The Court concluded that the broker did not sustain its burden of proof to demonstrate there was no genuine issue of material fact as to whether a special relationship existed. The Court pointed to the interaction between the plaintiff and the broker at the beginning of the relationship when the broker allegedly stated that it would review the coverage annually and recommend adjustments as plaintiff’s businesses grew. The Court found that plaintiff’s awareness of the coverage limits did not defeat her claims as a matter of law. According to the Court, plaintiff’s knowledge of the limits was irrelevant where her claim against the broker was for negligently failing to recommend higher limits.
Judge Smith, writing for the dissent, noted there was no authority for finding a special relationship based upon a gratuitous promise to consult, where no consultation takes place. The dissent cautioned that the majority’s departure from precedent and the narrow view of an insurance agent’s duty will likely result in agents becoming back-up insurers, “a result neither sensible nor fair”.

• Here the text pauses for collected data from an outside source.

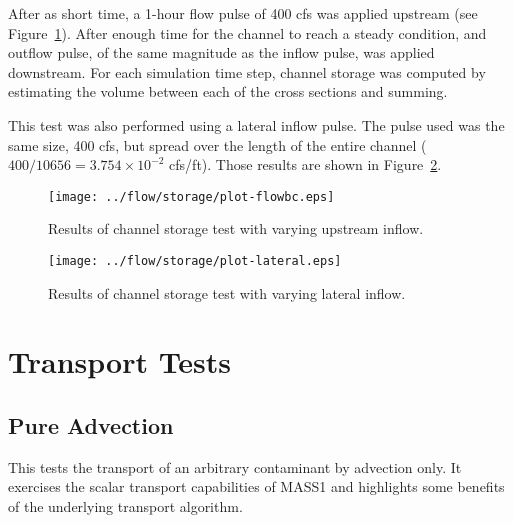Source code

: \documentclass[12pt,dvips,letterpaper]{article}
\begin{document}
After as short time, a 1-hour flow pulse of 400 cfs was applied
upstream (see Figure~\ref{fig:test-storage-inflow}). After enough time
for the channel to reach a steady condition, and outflow pulse, of the
same magnitude as the inflow pulse, was applied downstream.  For each
simulation time step, channel storage was computed by estimating the
volume between each of the cross sections and summing.  

This test was also performed using a lateral inflow pulse.  The pulse
used was the same size, 400 cfs, but spread over the length of the
entire channel ($400 \slash 10656 = 3.754 \times 10^{-2}$
cfs/ft). Those results are shown in
Figure~\ref{fig:test-storage-lateral}. 


\begin{figure}[htbp]
  \begin{center}
    \texttt{[image: ../flow/storage/plot-flowbc.eps]}
    \caption{Results of channel storage test with varying upstream inflow.}
    \label{fig:test-storage-inflow}
  \end{center}
\end{figure}

\begin{figure}[htbp]
  \begin{center}
    \texttt{[image: ../flow/storage/plot-lateral.eps]}
    \caption{Results of channel storage test with varying lateral inflow.}
    \label{fig:test-storage-lateral}
  \end{center}
\end{figure}


\section{Transport Tests}
\label{sec:transport-tests}


\subsection{Pure Advection}
\label{sec:test-advection-1-link}

This tests the transport of an arbitrary contaminant by advection
only.  It exercises the scalar transport capabilities of MASS1 and
highlights some benefits of the underlying transport algorithm.  
\end{document}
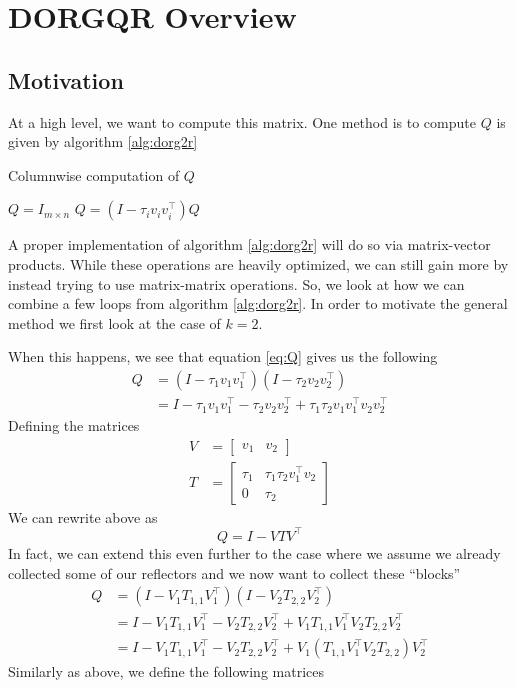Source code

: \documentclass[12pt]{article}
\begin{document}
    \section{DORGQR Overview}
    \subsection{Motivation}
    At a high level, we want to compute this matrix. One method is to compute $Q$ is given by algorithm \ref{alg:dorg2r}

    \begin{algorithm}
        \caption{Columnwise computation of $Q$}\label{alg:dorg2r}
        \begin{algorithmic}[1]
            \STATE $Q= I_{m\times n}$
                \STATE $Q= \left(I-\tau_iv_iv_i^\top\right)Q$
            \ENDFOR
        \end{algorithmic}
    \end{algorithm}

    A proper implementation of algorithm \ref{alg:dorg2r} will do so via matrix-vector products. While these operations
    are heavily optimized, we can still gain more by instead trying to use matrix-matrix
    operations. So, we look at how we can combine a few loops from algorithm \ref{alg:dorg2r}. In order to motivate the general method we first look at the case of $k=2$.

    When this happens, we see that equation \ref{eq:Q} gives us the following
    \begin{align*}
        Q &= \left(I-\tau_1v_1v_1^\top\right)\left(I-\tau_2v_2v_2^\top\right) \\
        &= I - \tau_1v_1v_1^\top - \tau_2v_2v_2^\top + \tau_1\tau_2v_1v_1^\top v_2v_2^\top
    \end{align*}
    Defining the matrices
    \begin{align*}
        V &= \begin{bmatrix} v_1 & v_2 \end{bmatrix} \\
        T &= \begin{bmatrix}
            \tau_1 & \tau_1\tau_2v_1^\top v_2 \\
            0      & \tau_2
        \end{bmatrix}
    \end{align*}
    We can rewrite above as 
    \[
        Q = I - VTV^\top
    \]
    In fact, we can extend this even further to the case where we assume we already collected some of our reflectors and we now want to collect these ``blocks''
    \begin{align*}
        Q &= \left(I - V_1T_{1,1}V_1^\top\right)\left(I - V_2T_{2,2}V_2^\top\right) \\
        &= I - V_1T_{1,1}V_1^\top - V_2T_{2,2}V_2^\top + V_1T_{1,1}V_1^\top V_2T_{2,2}V_2^\top \\
        &= I - V_1T_{1,1}V_1^\top - V_2T_{2,2}V_2^\top + V_1\left(T_{1,1}V_1^\top V_2T_{2,2}\right)V_2^\top 
    \end{align*}
    Similarly as above, we define the following matrices
\end{document}
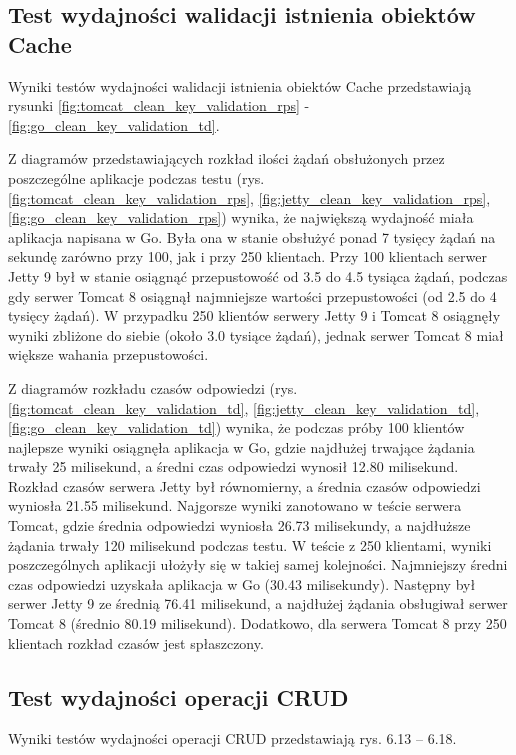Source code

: 
\clearpage

\subsection{Test wydajności walidacji istnienia obiektów Cache}
Wyniki testów wydajności walidacji istnienia obiektów Cache przedstawiają rysunki \ref{fig:tomcat_clean_key_validation_rps} - \ref{fig:go_clean_key_validation_td}.              

Z diagramów przedstawiających rozkład  ilości żądań obsłużonych przez poszczególne aplikacje podczas testu (rys. \ref{fig:tomcat_clean_key_validation_rps}, \ref{fig:jetty_clean_key_validation_rps}, \ref{fig:go_clean_key_validation_rps}) wynika, że największą wydajność miała aplikacja napisana w Go. Była ona w stanie obsłużyć ponad 7 tysięcy żądań na sekundę zarówno przy 100, jak i przy 250 klientach. Przy 100 klientach serwer Jetty 9 był w stanie osiągnąć przepustowość od 3.5 do 4.5 tysiąca żądań, podczas gdy serwer Tomcat 8 osiągnął najmniejsze wartości przepustowości (od 2.5 do 4 tysięcy żądań). W przypadku 250 klientów serwery Jetty 9 i Tomcat 8 osiągnęły wyniki zbliżone do siebie  (około 3.0 tysiące żądań),  jednak  serwer Tomcat 8 miał większe wahania przepustowości.

Z diagramów rozkładu czasów odpowiedzi (rys. \ref{fig:tomcat_clean_key_validation_td}, \ref{fig:jetty_clean_key_validation_td}, \ref{fig:go_clean_key_validation_td}) wynika, że podczas próby 100 klientów najlepsze wyniki osiągnęła aplikacja w Go, gdzie najdłużej trwające żądania trwały 25 milisekund, a średni czas odpowiedzi wynosił  12.80 milisekund. Rozkład czasów serwera Jetty był równomierny, a średnia czasów odpowiedzi wyniosła 21.55 milisekund. Najgorsze wyniki zanotowano w teście serwera Tomcat, gdzie średnia odpowiedzi wyniosła 26.73 milisekundy, a najdłuższe żądania trwały 120 milisekund podczas testu. W teście z 250 klientami, wyniki poszczególnych aplikacji ułożyły się w takiej samej kolejności. Najmniejszy  średni czas odpowiedzi  uzyskała  aplikacja w Go (30.43 milisekundy). Następny był serwer Jetty 9 ze średnią 76.41 milisekund, a najdłużej żądania obsługiwał serwer Tomcat 8 (średnio 80.19 milisekund). Dodatkowo, dla serwera Tomcat 8 przy 250 klientach rozkład czasów jest spłaszczony. 

\clearpage

\subsection{Test wydajności operacji CRUD}
Wyniki testów wydajności operacji CRUD przedstawiają  rys. 6.13 – 6.18.

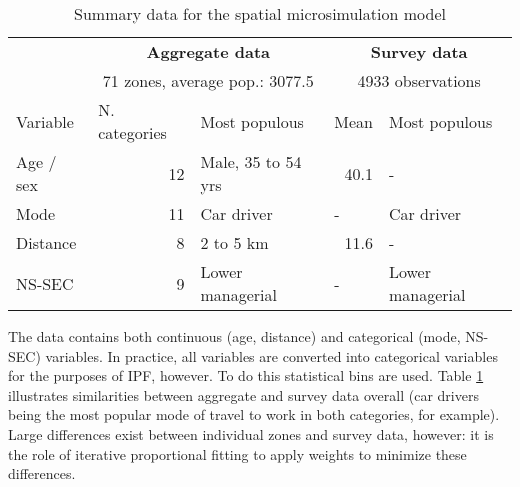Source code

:\begin{table}[htbp]
\caption{Summary data for the spatial microsimulation model}
\begin{center}
\begin{tabular}{lrlll}
\toprule
 & \multicolumn{ 2}{c}{\textbf{Aggregate data}} & \multicolumn{
2}{c}{\textbf{Survey data}} \\
 & \multicolumn{ 2}{c}{71 zones, average pop.: 3077.5} & \multicolumn{
2}{c}{4933 observations} \\ \midrule
Variable & \multicolumn{1}{l}{N. categories} & Most populous  & Mean  &
Most populous \\ \hline
Age / sex  & 12 & Male, 35 to 54 yrs & \multicolumn{1}{r}{40.1} & - \\
Mode  & 11 & Car driver & - & Car driver \\
Distance  & 8 & 2 to 5 km & \multicolumn{1}{r}{11.6} & - \\
NS-SEC  & 9 & Lower managerial & - & Lower managerial \\ \bottomrule
\end{tabular}\end{center}
\label{t:data}
\end{table}

The data contains both continuous (age, distance) and categorical (mode,
NS-SEC) variables. In practice, all variables are converted into categorical
variables for the purposes of IPF, however. To do this statistical
bins are used.
Table \ref{t:data} illustrates similarities between aggregate
and survey data overall (car drivers being the most popular mode of travel to
work in both categories, for example). Large differences exist between
individual zones and survey data, however: it is the role of iterative
proportional fitting to apply weights to minimize these differences.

The Court of Appeals did not change the general rule or the three types of situations giving rise to a special relationship. However, the Voss opinion suggests that a plaintiff can show the existence of a special relationship in the second situation by claiming reliance upon an oral promise by the broker or agent to review its coverage annually and to make recommendations. Attorneys representing insurance brokers and agents, as well as insurers providing errors and omissions coverage to them, should take note that the Voss opinion will result in increased exposure to these types of claims. It underscores the need for brokers and agents to follow best practices and to document interactions with their clients.